◆ Your objective
Set out exactly, line by line, the stretch of data below that begins at the line containing "# 在自适应表单提交时发送电" and ends at the line containing "提交自适应表单后，收件人将收到电子邮件。", with both ends kept.

◆ Data for review
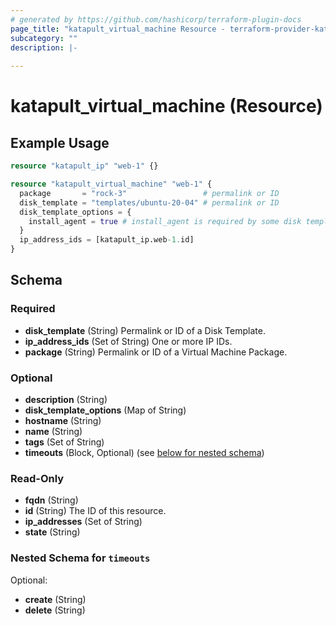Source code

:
 ```yaml
---
# generated by https://github.com/hashicorp/terraform-plugin-docs
page_title: "katapult_virtual_machine Resource - terraform-provider-katapult"
subcategory: ""
description: |-
  
---
```


# katapult_virtual_machine (Resource)



## Example Usage

```terraform
resource "katapult_ip" "web-1" {}

resource "katapult_virtual_machine" "web-1" {
  package       = "rock-3"                 # permalink or ID
  disk_template = "templates/ubuntu-20-04" # permalink or ID
  disk_template_options = {
    install_agent = true # install_agent is required by some disk templates
  }
  ip_address_ids = [katapult_ip.web-1.id]
}
```

<!-- schema generated by tfplugindocs -->
## Schema

### Required

- **disk_template** (String) Permalink or ID of a Disk Template.
- **ip_address_ids** (Set of String) One or more IP IDs.
- **package** (String) Permalink or ID of a Virtual Machine Package.

### Optional

- **description** (String)
- **disk_template_options** (Map of String)
- **hostname** (String)
- **name** (String)
- **tags** (Set of String)
- **timeouts** (Block, Optional) (see [below for nested schema](#nestedblock--timeouts))

### Read-Only

- **fqdn** (String)
- **id** (String) The ID of this resource.
- **ip_addresses** (Set of String)
- **state** (String)

<a id="nestedblock--timeouts"></a>
### Nested Schema for `timeouts`

Optional:

- **create** (String)
- **delete** (String)



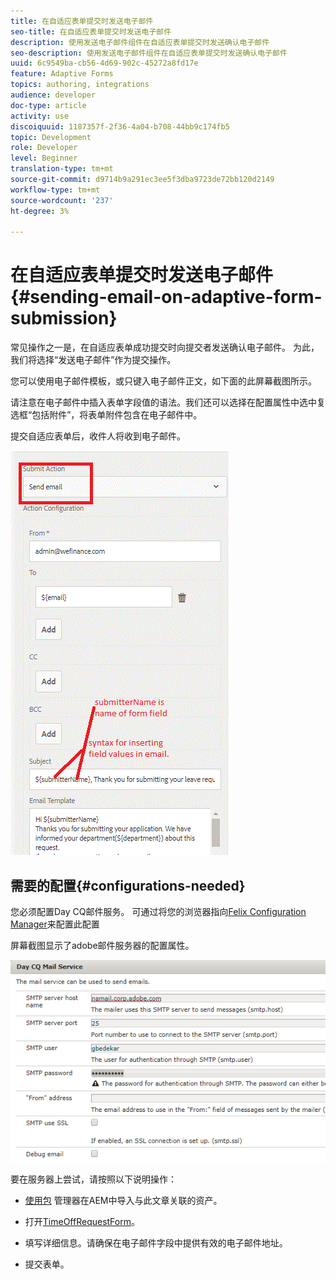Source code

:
 ```yaml
---
title: 在自适应表单提交时发送电子邮件
seo-title: 在自适应表单提交时发送电子邮件
description: 使用发送电子邮件组件在自适应表单提交时发送确认电子邮件
seo-description: 使用发送电子邮件组件在自适应表单提交时发送确认电子邮件
uuid: 6c9549ba-cb56-4d69-902c-45272a8fd17e
feature: Adaptive Forms
topics: authoring, integrations
audience: developer
doc-type: article
activity: use
discoiquuid: 1187357f-2f36-4a04-b708-44bb9c174fb5
topic: Development
role: Developer
level: Beginner
translation-type: tm+mt
source-git-commit: d9714b9a291ec3ee5f3dba9723de72bb120d2149
workflow-type: tm+mt
source-wordcount: '237'
ht-degree: 3%

---
```



# 在自适应表单提交时发送电子邮件{#sending-email-on-adaptive-form-submission}

常见操作之一是，在自适应表单成功提交时向提交者发送确认电子邮件。 为此，我们将选择“发送电子邮件”作为提交操作。

您可以使用电子邮件模板，或只键入电子邮件正文，如下面的此屏幕截图所示。

请注意在电子邮件中插入表单字段值的语法。我们还可以选择在配置属性中选中复选框“包括附件”，将表单附件包含在电子邮件中。

提交自适应表单后，收件人将收到电子邮件。

![SendEmail](assets/sendemailaction.gif)

## 需要的配置{#configurations-needed}

您必须配置Day CQ邮件服务。 可通过将您的浏览器指向[Felix Configuration Manager](http://localhost:4502/system/console/configMgr)来配置此配置

屏幕截图显示了adobe邮件服务器的配置属性。

![mailservice](assets/mailservice.png)

要在服务器上尝试，请按照以下说明操作：

* [使用包](assets/timeoffrequest.zip) 管理器在AEM中导入与此文章关联的资产。

* 打开[TimeOffRequestForm](http://localhost:4502/content/dam/formsanddocuments/helpx/timeoffrequestform/jcr:content?wcmmode=disabled)。

* 填写详细信息。请确保在电子邮件字段中提供有效的电子邮件地址。

* 提交表单。
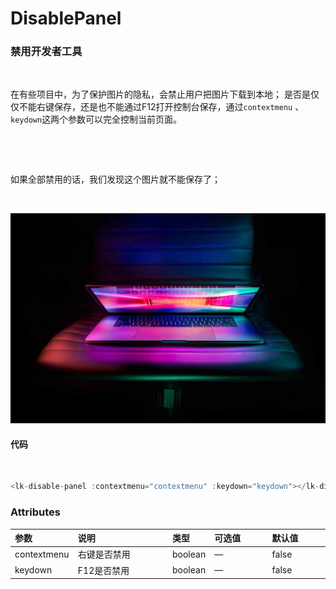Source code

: # DisablePanel

### 禁用开发者工具

<br />

在有些项目中，为了保护图片的隐私，会禁止用户把图片下载到本地；
是否是仅仅不能右键保存，还是也不能通过F12打开控制台保存，通过`contextmenu` 、`keydown`这两个参数可以完全控制当前页面。

<br />

<disablePanel></disablePanel>

<br />

如果全部禁用的话，我们发现这个图片就不能保存了；

<br />

![](../../asset/bg.jpg)

<!-- #尽管全部禁用了，但是还有种方法可以下载图片；此时我们把鼠标移动到浏览器右上方的设置那里，找到更多工具中#的开发者工具，从这里也可以打开控制台😂 -->

#### 代码
<br />

```js
<lk-disable-panel :contextmenu="contextmenu" :keydown="keydown"></lk-disable-panel>
```

### Attributes

| 参数     | 说明         | 类型    | 可选值                            | 默认值 |
| :------- | :----------- | :- | :----------------------------------- | :----- |
| contextmenu    | 右键是否禁用         | boolean  | —                      | false      |
| keydown    | F12是否禁用 | boolean | —              | false   |
<style>
table th:first-of-type {
    width: 20%;
}
table th:nth-of-type(2) {
    width: 30%;
}
table th:nth-of-type(3) {
    width: 10%;
}
</style>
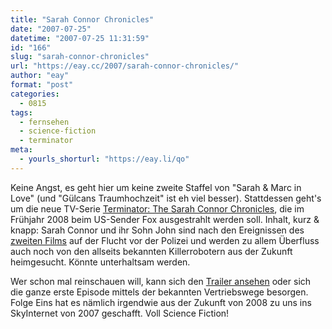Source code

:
 ```yaml
---
title: "Sarah Connor Chronicles"
date: "2007-07-25"
datetime: "2007-07-25 11:31:59"
id: "166"
slug: "sarah-connor-chronicles"
url: "https://eay.cc/2007/sarah-connor-chronicles/"
author: "eay"
format: "post"
categories:
  - 0815
tags:
  - fernsehen
  - science-fiction
  - terminator
meta:
  - yourls_shorturl: "https://eay.li/qo"
---
```


Keine Angst, es geht hier um keine zweite Staffel von "Sarah & Marc in Love" (und "Gülcans Traumhochzeit" ist eh viel besser). Stattdessen geht's um die neue TV-Serie [Terminator: The Sarah Connor Chronicles](http://en.wikipedia.org/wiki/The_Sarah_Connor_Chronicles), die im Frühjahr 2008 beim US-Sender Fox ausgestrahlt werden soll. Inhalt, kurz & knapp: Sarah Connor und ihr Sohn John sind nach den Ereignissen des [zweiten Films](http://www.amazon.de/exec/obidos/ASIN/B0009EK71E/eayznet-21) auf der Flucht vor der Polizei und werden zu allem Überfluss auch noch von den allseits bekannten Killerrobotern aus der Zukunft heimgesucht. Könnte unterhaltsam werden.

Wer schon mal reinschauen will, kann sich den [Trailer ansehen](http://www.youtube.com/watch?v=oBRVGP7uD4s) oder sich die ganze erste Episode mittels der bekannten Vertriebswege besorgen. Folge Eins hat es nämlich irgendwie aus der Zukunft von 2008 zu uns ins SkyInternet von 2007 geschafft. Voll Science Fiction!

◆ Result
# 在自适应表单提交时发送电子邮件{#sending-email-on-adaptive-form-submission}

常见操作之一是，在自适应表单成功提交时向提交者发送确认电子邮件。 为此，我们将选择“发送电子邮件”作为提交操作。

您可以使用电子邮件模板，或只键入电子邮件正文，如下面的此屏幕截图所示。

请注意在电子邮件中插入表单字段值的语法。我们还可以选择在配置属性中选中复选框“包括附件”，将表单附件包含在电子邮件中。

提交自适应表单后，收件人将收到电子邮件。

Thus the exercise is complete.